There’s an iconic image that seems ubiquitous to British television, one that appears in most episodes of countryside crime dramas and local comedies. It is that of the old, wooden, full to the brim shed. A recurring joke is to see that these shacks are often overfilled with unnecessary and messy items. Bikes are knotted together, screws are spilt across surfaces, and a hose seems to wrap around just about everything.
Because of stereotypes like this, the shed seems unable to shift its image of being only useful for storage. And, even then, it never seems to be allowed to do a sufficiently good job. However, things seem to be changing. As more people begin moving from urban areas, searching for rural properties with garden spaces, they are bringing their sense of space with them. In cities, and especially in apartments, space matters. It wouldn’t do to have an untidy storage space because there isn’t the room to afford it. When taking on a property with a shed, new homeowners are giving sheds the same regard. Sheds are no longer being left to collect dust.
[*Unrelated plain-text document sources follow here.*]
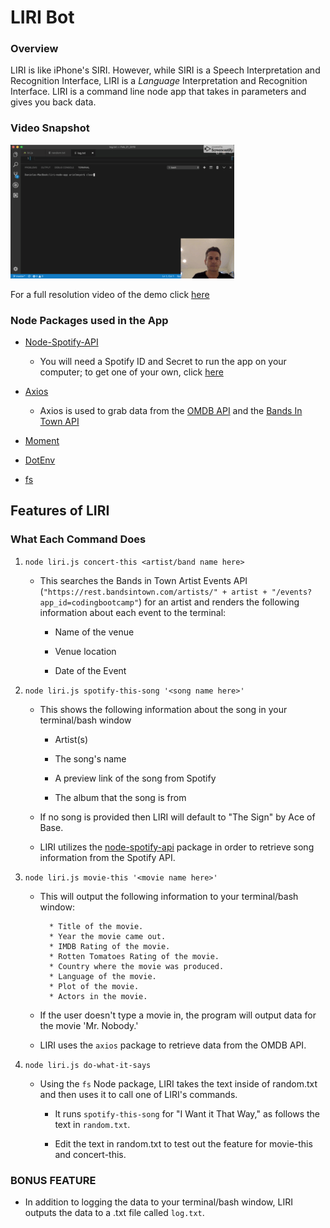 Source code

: # LIRI Bot

### Overview

LIRI is like iPhone's SIRI. However, while SIRI is a Speech Interpretation and Recognition Interface, LIRI is a _Language_ Interpretation and Recognition Interface. LIRI is a command line node app that takes in parameters and gives you back data.

### Video Snapshot

![Gif of Demo](https://github.com/furiameyer/liri-node-app/blob/master/Feb%2022%202019%205_35%20PM.gif)

For a full resolution video of the demo click [here](https://drive.google.com/file/d/1AHV7Bgnsnrn0wZf-B1a5Z2S1igVqYSRv/view)


### Node Packages used in the App

   * [Node-Spotify-API](https://www.npmjs.com/package/node-spotify-api)
   
        * You will need a Spotify ID and Secret to run the app on your computer; to get one of your own, click [here](https://developer.spotify.com/my-applications/#!/)

   * [Axios](https://www.npmjs.com/package/axios)

     * Axios is used to grab data from the [OMDB API](http://www.omdbapi.com) and the [Bands In Town API](http://www.artists.bandsintown.com/bandsintown-api)

   * [Moment](https://www.npmjs.com/package/moment)

   * [DotEnv](https://www.npmjs.com/package/dotenv)
   
   * [fs](https://www.npmjs.com/package/fs)
   
## Features of LIRI

### What Each Command Does

1. `node liri.js concert-this <artist/band name here>`

   * This searches the Bands in Town Artist Events API (`"https://rest.bandsintown.com/artists/" + artist + "/events?app_id=codingbootcamp"`) for an artist and renders the following information about each event to the terminal:

     * Name of the venue

     * Venue location

     * Date of the Event

2. `node liri.js spotify-this-song '<song name here>'`

   * This shows the following information about the song in your terminal/bash window

     * Artist(s)

     * The song's name

     * A preview link of the song from Spotify

     * The album that the song is from

   * If no song is provided then LIRI will default to "The Sign" by Ace of Base.

   * LIRI utilizes the [node-spotify-api](https://www.npmjs.com/package/node-spotify-api) package in order to retrieve song information from the Spotify API.

3. `node liri.js movie-this '<movie name here>'`

   * This will output the following information to your terminal/bash window:

     ```
       * Title of the movie.
       * Year the movie came out.
       * IMDB Rating of the movie.
       * Rotten Tomatoes Rating of the movie.
       * Country where the movie was produced.
       * Language of the movie.
       * Plot of the movie.
       * Actors in the movie.
     ```

   * If the user doesn't type a movie in, the program will output data for the movie 'Mr. Nobody.'

   * LIRI uses the `axios` package to retrieve data from the OMDB API.

4. `node liri.js do-what-it-says`

   * Using the `fs` Node package, LIRI takes the text inside of random.txt and then uses it to call one of LIRI's commands.

     * It runs `spotify-this-song` for "I Want it That Way," as follows the text in `random.txt`.

     * Edit the text in random.txt to test out the feature for movie-this and concert-this.

### BONUS FEATURE

* In addition to logging the data to your terminal/bash window, LIRI outputs the data to a .txt file called `log.txt`.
So, what’s happening instead? Well, interestingly, sheds are being more than simply tidied up. Thanks to technology, such as robot mowers and garden sprinklers, there’s less need to fill a shed with the type of bulky items we once needed. Bikes are being mounted on hallway walls and weed killers are becoming taboo. There isn’t a need to tidy a space when it’s becoming emptier and, instead, people are now looking at what they can do with the empty space.
What little is left in a shed is being stored elsewhere, leaving homeowners with an empty space that is full of promise, which begs the question, is it still a shed? If a shed is converted into a bar, is it a shed? What if it is transformed into a private workout space? These conversions are happening. Garden storage spaces are being turned into log cabins and rented as holiday stays. Others are being converted into art studios and office spaces. It seems that we need to rethink the name shed because it no longer fits.
Homes and gardens are changing too, which is encouraging different needs. As city gardens begin to be used for growing food and hosting supper clubs, have a shed isn’t as useful when compared with a wood-burning smoker or a pizza oven. And, for the large number who now find themselves working remotely, a growing number it should be said, having a private office in the garden is immensely valuable, certainly more so than a place to store old tools.
Does this mean we’re seeing the end of the shed era? Well, perhaps we are. They still seem to appear in our favourite television shows but less so in real life. Instead, it’s becoming far more common to see creative ingenuity at work when it comes to homeowners and their garden space. So, while we may be seeing less and less of our iconic sheds, they shouldn’t really be missed, since they have so much more potential.